Surgeons are only human. They want to concentrate on the positive, says MacNeill. The much-misunderstood reality of a mastectomy, she says, is this: deciding whether a patient should or shouldn’t have one is usually not connected to the risk posed by the cancer. “It’s a technical decision, not a cancer decision. “It may be that the cancer is so big that you can’t remove it and leave any breast intact, or it might be that the breast is very small, and getting rid of the tumour will mean removing most of [the breast]. It’s all about the volume of the cancer versus the volume of the breast.”
I think I came about as close as it’s possible to come to a decision I believe I would have regretted. And I think there are women who might have made a different decision if they’d known then everything they know now.
Breast cancer treatment is becoming more and more personalised.

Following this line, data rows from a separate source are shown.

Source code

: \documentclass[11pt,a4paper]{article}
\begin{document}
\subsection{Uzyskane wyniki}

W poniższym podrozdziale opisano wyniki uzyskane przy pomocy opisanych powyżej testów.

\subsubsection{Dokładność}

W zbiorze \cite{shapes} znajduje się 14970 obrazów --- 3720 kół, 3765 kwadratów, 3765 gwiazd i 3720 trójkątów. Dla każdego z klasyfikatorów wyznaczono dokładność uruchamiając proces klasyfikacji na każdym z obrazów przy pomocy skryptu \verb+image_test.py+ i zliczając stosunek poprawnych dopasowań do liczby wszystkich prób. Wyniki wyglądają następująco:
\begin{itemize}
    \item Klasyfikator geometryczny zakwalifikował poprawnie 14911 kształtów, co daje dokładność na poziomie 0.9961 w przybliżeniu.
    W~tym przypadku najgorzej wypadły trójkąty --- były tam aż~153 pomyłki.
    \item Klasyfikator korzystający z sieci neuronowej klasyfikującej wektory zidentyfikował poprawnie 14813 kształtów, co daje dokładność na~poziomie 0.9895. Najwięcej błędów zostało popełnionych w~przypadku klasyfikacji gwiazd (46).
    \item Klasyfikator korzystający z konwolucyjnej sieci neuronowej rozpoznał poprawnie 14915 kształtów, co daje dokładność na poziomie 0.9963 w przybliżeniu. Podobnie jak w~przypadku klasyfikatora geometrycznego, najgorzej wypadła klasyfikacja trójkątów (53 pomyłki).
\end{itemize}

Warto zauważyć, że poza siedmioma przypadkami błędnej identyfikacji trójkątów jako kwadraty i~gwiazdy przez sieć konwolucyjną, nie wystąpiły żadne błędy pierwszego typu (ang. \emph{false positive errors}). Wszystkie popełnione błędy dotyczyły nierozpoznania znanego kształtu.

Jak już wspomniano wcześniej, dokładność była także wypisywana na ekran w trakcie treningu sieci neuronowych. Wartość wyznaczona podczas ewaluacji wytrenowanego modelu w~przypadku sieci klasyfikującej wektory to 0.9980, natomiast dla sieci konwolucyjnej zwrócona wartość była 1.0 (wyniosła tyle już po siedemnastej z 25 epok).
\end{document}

An extremely complex set of variables have to be weighed up that are to do with the disease, the treatment options, the woman’s feeling about her body, and her perception of risk. All this is a good thing – but it will be even better, in my view, when there’s a more honest discussion about what a mastectomy can and can’t do.
Looking at the latest available data, the trend has been that more and more women who have cancer in one breast are opting for a double mastectomy. Between 1998 and 2011 in the US, rates of double mastectomy among women with cancer in only one breast increased from 1.9% to 11.2%.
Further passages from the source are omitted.